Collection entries
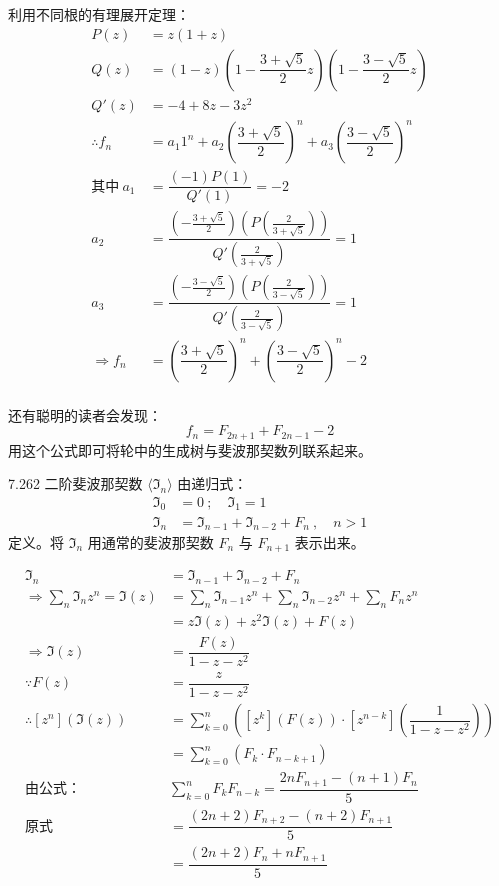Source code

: 利用不同根的有理展开定理：
\begin{align*}
  P(z) &= z (1+z) \\
  Q(z) &= (1-z) (1-\dfrac{3+\sqrt{5}}{2}z) (1-\dfrac{3-\sqrt{5}}{2}z) \\
  Q'(z) &= -4 + 8z - 3z^2 \\
  \therefore f_n &= a_1 1^n + a_2 \left( \dfrac{3+\sqrt{5}}{2} \right)^n + a_3 \left( \dfrac{3-\sqrt{5}}{2} \right)^n \\
  \text{其中} \ a_1 &= \dfrac{(-1) P(1)}{Q'(1)} = -2 \\
  a_2 &= \dfrac{(-\frac{3+\sqrt{5}}{2})(P(\frac{2}{3+\sqrt{5}}))}{Q'(\frac{2}{3+\sqrt{5}})} = 1 \\
  a_3 &= \dfrac{(-\frac{3-\sqrt{5}}{2})(P(\frac{2}{3-\sqrt{5}}))}{Q'(\frac{2}{3-\sqrt{5}})} = 1 \\[6pt]
  \Rightarrow f_n &= \left( \dfrac{3+\sqrt{5}}{2} \right)^n + \left( \dfrac{3-\sqrt{5}}{2} \right)^n - 2 \\
\end{align*}

还有聪明的读者会发现：
\[
  f_n = F_{2n+1} + F_{2n-1} - 2
\]
用这个公式即可将轮中的生成树与斐波那契数列联系起来。

\begin{problem}{7.26}{2}
  二阶斐波那契数 \( \langle \Im_n \rangle \) 由递归式：
  \begin{align*}
    \Im_0 &= 0 \ ; \quad \Im_1 = 1 \\
    \Im_n &= \Im_{n-1} + \Im_{n-2} + F_n \ , \quad n > 1
  \end{align*}
  定义。将 \( \Im_n \) 用通常的斐波那契数 \( F_n \) 与 \( F_{n+1} \) 表示出来。
\end{problem}

\begin{align*}
  \Im_n &= \Im_{n-1} + \Im_{n-2} + F_n \\
  \Rightarrow \sum_n \Im_n z^n = \Im (z) &= \sum_n \Im_{n-1} z^n + \sum_n \Im_{n-2} z^n + \sum_n F_n z^n \\
  &= z \Im(z) + z^2 \Im(z) + F(z) \\
  \Rightarrow \Im (z) &= \dfrac{F(z)}{1-z-z^2} \\
  \because F(z) &= \dfrac{z}{1-z-z^2} \\
  \therefore [z^n] (\Im (z)) &= \sum_{k = 0}^n \left( [z^k] (F(z)) \cdot [z^{n-k}] ( \dfrac{1}{1-z-z^2} ) \right) \\
  &= \sum_{k=0}^n (F_k \cdot F_{n-k+1}) \\
  \text{由公式：} \ & \boxed{\sum_{k=0}^n F_k F_{n-k} = \dfrac{2n F_{n+1} - (n+1) F_n}{5}} \\
  \text{原式} \ &= \dfrac{(2n+2) F_{n+2} - (n+2) F_{n+1}}{5} \\
  &= \dfrac{(2n+2)F_n + n F_{n+1}}{5}
\end{align*}

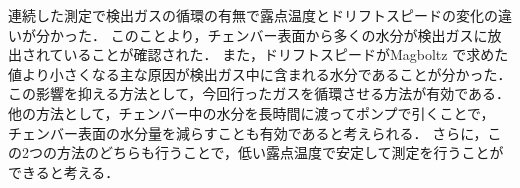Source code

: \documentclass[../master]{subfiles}
\begin{document}
連続した測定で検出ガスの循環の有無で露点温度とドリフトスピードの変化の違いが分かった．
このことより，チェンバー表面から多くの水分が検出ガスに放出されていることが確認された．
また，ドリフトスピードがMagboltz で求めた値より小さくなる主な原因が検出ガス中に含まれる水分であることが分かった．
この影響を抑える方法として，今回行ったガスを循環させる方法が有効である．
他の方法として，チェンバー中の水分を長時間に渡ってポンプで引くことで，
チェンバー表面の水分量を減らすことも有効であると考えられる．
さらに，この2つの方法のどちらも行うことで，低い露点温度で安定して測定を行うことができると考える．
\end{document}
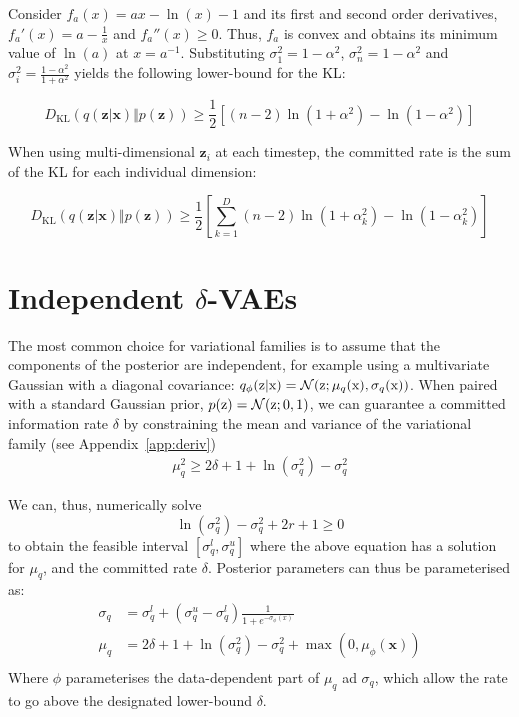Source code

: \documentclass{article} \usepackage{iclr2019_conference,times}
\def\rx{{\textnormal{x}}}
\def\rz{{\textnormal{z}}}
\def\rvx{{\mathbf{x}}}
\def\rvz{{\mathbf{z}}}
\newcommand{\KL}{D_{\mathrm{KL}}}
\newcommand{\aref}[1]{Appendix~\ref{#1}}
\begin{document}
Consider $f_a(x) = ax - \ln(x) - 1$ and its first and second order derivatives, $f_a'(x) = a - \frac{1}{x}$  and $f_a''(x) \ge 0$. Thus, $f_a$ is convex  and obtains its minimum value of $\ln(a)$ at $x = a^{-1}$. Substituting $\sigma_1^2 = 1 - \alpha^2$, $\sigma_n^2 = 1 - \alpha^2$ and $\sigma_i^2 = \frac{1-\alpha^2}{1+\alpha^2}$ yields the following lower-bound for the KL:

\begin{equation*}
\KL(q(\rvz|\rvx) \Vert p(\rvz)) \ge \frac{1}{2}[(n-2)\ln(1+\alpha^2) - \ln(1-\alpha^2)]
\end{equation*}

When using multi-dimensional $\rvz_i$ at each timestep, the committed rate is the sum of the KL for each individual dimension:

\begin{equation*}
    \KL(q(\rvz|\rvx) \Vert p(\rvz)) \ge \frac{1}{2}[ \sum_{k=1}^{D}(n-2)\ln(1+\alpha_k^2) - \ln(1-\alpha_k^2)]
\end{equation*}





\section{Independent $\delta$-VAEs}
\label{app:indep}
 The most common choice for variational families is to assume that the components of the posterior are independent, for example using a multivariate Gaussian with a diagonal covariance: $q_\phi(\rz|\rx) = \mathcal{N}(\rz;\mu_q(\rx), \sigma_q(\rx))$. When paired with a standard Gaussian prior, $p(\rz) = \mathcal{N}(\rz; 0, 1)$, we can guarantee a committed information rate  $\delta$ by constraining the mean and variance of the variational family (see \aref{app:deriv})
 \begin{equation}
     \begin{aligned}
       \mu_q^2 \ge 2\delta + 1 + \ln(\sigma_q^2) - \sigma_q^2
     \end{aligned}
 \end{equation}

We can, thus, numerically solve 
\[\ln(\sigma_q^2) - \sigma_q^2 + 2r +1 \ge 0\]
to obtain the feasible interval $[\sigma_q^l, \sigma_q^u]$ where the above equation has a solution for $\mu_q$, and the committed rate $\delta$. Posterior parameters can thus be parameterised as:
\begin{align}
    \sigma_q &= \sigma_q^l + (\sigma_q^u - \sigma_q^l) \frac{1}{1 + e^{-\sigma_\phi(x)}}\\
    \mu_q &= 2\delta + 1 + \ln(\sigma_q^2) - \sigma_q^2 + \max(0, \mu_\phi(\rvx))\\
\end{align}
Where $\phi$ parameterises the data-dependent part of $\mu_q$ ad $\sigma_q$, which allow the rate to go above the designated lower-bound $\delta$. 
\end{document}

▸ **Required action**
Return, from the data above, each line in which the string "bound" appears.

▸ **Task result**
Consider $f_a(x) = ax - \ln(x) - 1$ and its first and second order derivatives, $f_a'(x) = a - \frac{1}{x}$  and $f_a''(x) \ge 0$. Thus, $f_a$ is convex  and obtains its minimum value of $\ln(a)$ at $x = a^{-1}$. Substituting $\sigma_1^2 = 1 - \alpha^2$, $\sigma_n^2 = 1 - \alpha^2$ and $\sigma_i^2 = \frac{1-\alpha^2}{1+\alpha^2}$ yields the following lower-bound for the KL:
Where $\phi$ parameterises the data-dependent part of $\mu_q$ ad $\sigma_q$, which allow the rate to go above the designated lower-bound $\delta$. 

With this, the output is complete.